Last Sunday’s sermon was all about commitments to “sabbath living”, which I usually inwardly scoff at as something idealistic and impossible. I even wrote on my sermon notes…
I know…pretty pessimistic. But that was halfway through the sermon, and by the end, I was coming around a little bit. He talked about the challenges of family situations, but that doesn’t mean you can’t carve out little chunks of time where you say, “I’m done”. That’s so hard for me to do…I feel like my task list is this bottomless abyss and if I don’t constantly do something, I will be smothered by it.
I know…overly dramatic and entirely untrue. So, Sunday afternoon, Ben took the two older kids sledding, Fiona was napping, and I was…alone. So I decided to practice. I picked up my new book, Encyclopedia of an Ordinary Life and sat down in the recliner to read. The sun was shining through the window, the chair was comfy, I had my highlighter in my hand, and the first thing I did was look at the clock and say to myself, “Okay, I can read for 30 minutes.”
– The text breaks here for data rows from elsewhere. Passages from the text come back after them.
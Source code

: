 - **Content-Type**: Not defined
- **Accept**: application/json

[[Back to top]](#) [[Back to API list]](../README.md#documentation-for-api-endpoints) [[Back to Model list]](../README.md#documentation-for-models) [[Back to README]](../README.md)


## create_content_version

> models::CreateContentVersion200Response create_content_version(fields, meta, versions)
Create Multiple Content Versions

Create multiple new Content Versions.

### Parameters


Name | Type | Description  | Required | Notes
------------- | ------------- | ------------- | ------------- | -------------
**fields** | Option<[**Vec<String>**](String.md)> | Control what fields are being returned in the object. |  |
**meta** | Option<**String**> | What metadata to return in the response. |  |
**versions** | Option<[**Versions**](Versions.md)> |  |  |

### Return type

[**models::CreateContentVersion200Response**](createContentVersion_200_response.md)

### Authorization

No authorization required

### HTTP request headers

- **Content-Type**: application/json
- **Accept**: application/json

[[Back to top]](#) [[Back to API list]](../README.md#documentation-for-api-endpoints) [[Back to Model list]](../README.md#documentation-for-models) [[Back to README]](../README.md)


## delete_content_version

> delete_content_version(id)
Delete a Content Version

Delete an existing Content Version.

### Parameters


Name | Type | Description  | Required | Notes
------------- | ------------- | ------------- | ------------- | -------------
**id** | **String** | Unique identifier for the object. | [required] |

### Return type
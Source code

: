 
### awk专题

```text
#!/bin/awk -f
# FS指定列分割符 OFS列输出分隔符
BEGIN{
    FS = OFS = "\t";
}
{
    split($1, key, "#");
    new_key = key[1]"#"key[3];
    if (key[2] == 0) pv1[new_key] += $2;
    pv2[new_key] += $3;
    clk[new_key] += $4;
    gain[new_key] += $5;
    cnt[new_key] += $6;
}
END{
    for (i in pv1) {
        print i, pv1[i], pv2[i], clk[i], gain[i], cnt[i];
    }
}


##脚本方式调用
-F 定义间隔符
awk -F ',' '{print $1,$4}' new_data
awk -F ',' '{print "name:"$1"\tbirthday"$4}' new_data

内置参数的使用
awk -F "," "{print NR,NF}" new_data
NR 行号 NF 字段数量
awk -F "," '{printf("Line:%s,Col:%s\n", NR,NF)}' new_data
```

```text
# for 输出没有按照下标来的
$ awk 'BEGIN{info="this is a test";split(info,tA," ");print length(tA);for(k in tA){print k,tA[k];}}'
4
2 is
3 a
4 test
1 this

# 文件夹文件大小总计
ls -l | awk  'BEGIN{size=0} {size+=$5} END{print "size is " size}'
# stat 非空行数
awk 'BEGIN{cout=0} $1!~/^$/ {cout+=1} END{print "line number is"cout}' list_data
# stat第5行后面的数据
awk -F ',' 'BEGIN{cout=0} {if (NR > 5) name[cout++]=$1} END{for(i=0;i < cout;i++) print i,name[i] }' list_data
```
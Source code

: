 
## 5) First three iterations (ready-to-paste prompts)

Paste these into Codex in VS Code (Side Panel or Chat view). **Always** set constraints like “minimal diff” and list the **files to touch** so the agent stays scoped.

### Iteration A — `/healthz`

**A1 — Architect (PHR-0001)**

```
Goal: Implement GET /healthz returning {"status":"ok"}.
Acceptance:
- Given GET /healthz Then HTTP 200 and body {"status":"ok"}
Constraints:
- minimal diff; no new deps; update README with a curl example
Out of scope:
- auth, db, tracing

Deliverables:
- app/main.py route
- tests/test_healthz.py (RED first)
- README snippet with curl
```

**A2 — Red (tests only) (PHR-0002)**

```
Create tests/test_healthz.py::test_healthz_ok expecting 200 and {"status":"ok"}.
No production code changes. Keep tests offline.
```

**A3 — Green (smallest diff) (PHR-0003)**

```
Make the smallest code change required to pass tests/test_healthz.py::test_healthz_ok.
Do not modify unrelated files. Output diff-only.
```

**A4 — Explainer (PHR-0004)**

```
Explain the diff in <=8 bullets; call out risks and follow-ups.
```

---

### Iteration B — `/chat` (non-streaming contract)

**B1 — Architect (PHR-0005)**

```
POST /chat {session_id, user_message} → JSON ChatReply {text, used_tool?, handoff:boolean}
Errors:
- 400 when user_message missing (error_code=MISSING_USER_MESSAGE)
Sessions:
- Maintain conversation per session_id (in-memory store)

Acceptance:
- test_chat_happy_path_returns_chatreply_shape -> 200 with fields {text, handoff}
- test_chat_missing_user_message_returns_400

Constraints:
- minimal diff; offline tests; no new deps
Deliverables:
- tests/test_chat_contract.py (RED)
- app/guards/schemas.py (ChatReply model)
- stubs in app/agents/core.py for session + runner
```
I then proceeded to look at the clock every five minutes to see if I had read too long…if my break was over yet. And I kept getting distracted by things that would pop into my head, like “oh yeah, I need to re-enroll the kids before Friday” and “when are we going to celebrate the kid’s birthdays?” and so it went. When it ended with Fiona waking up from her nap, I stood up and immediately started worrying about all the things I “should” have done during that time instead of just sitting there.
Needless to say, it didn’t go so well.
But this afternoon, with Parker away for the afternoon, Madi at school, and Fiona napping, I found myself in a similar situation. Determined not to make the same mistakes again, I thought about what else I could do to find a “place of rest”. And I realized that I don’t have to sit and stare out the window to be at rest. For me, something restful is writing here…on my personal little chunk of the internet. I don’t have any expectations or schedules for myself here, but I try to use my time to “try out” on digital paper what has been spinning around in my head. It is freeing…relaxing…especially when I don’t let myself get distracted by piles of e-mail messages to dig through and laundry to be folded and dishwashers to be unloaded. (which I effectively ignored, by the way)
Jeff said, “Sabbath is not a reward…it is a break in the middle of your work”. I love that. A break. A reprieve. And while I’m far far from perfect at taking those breaks…I’m trying to figure it out.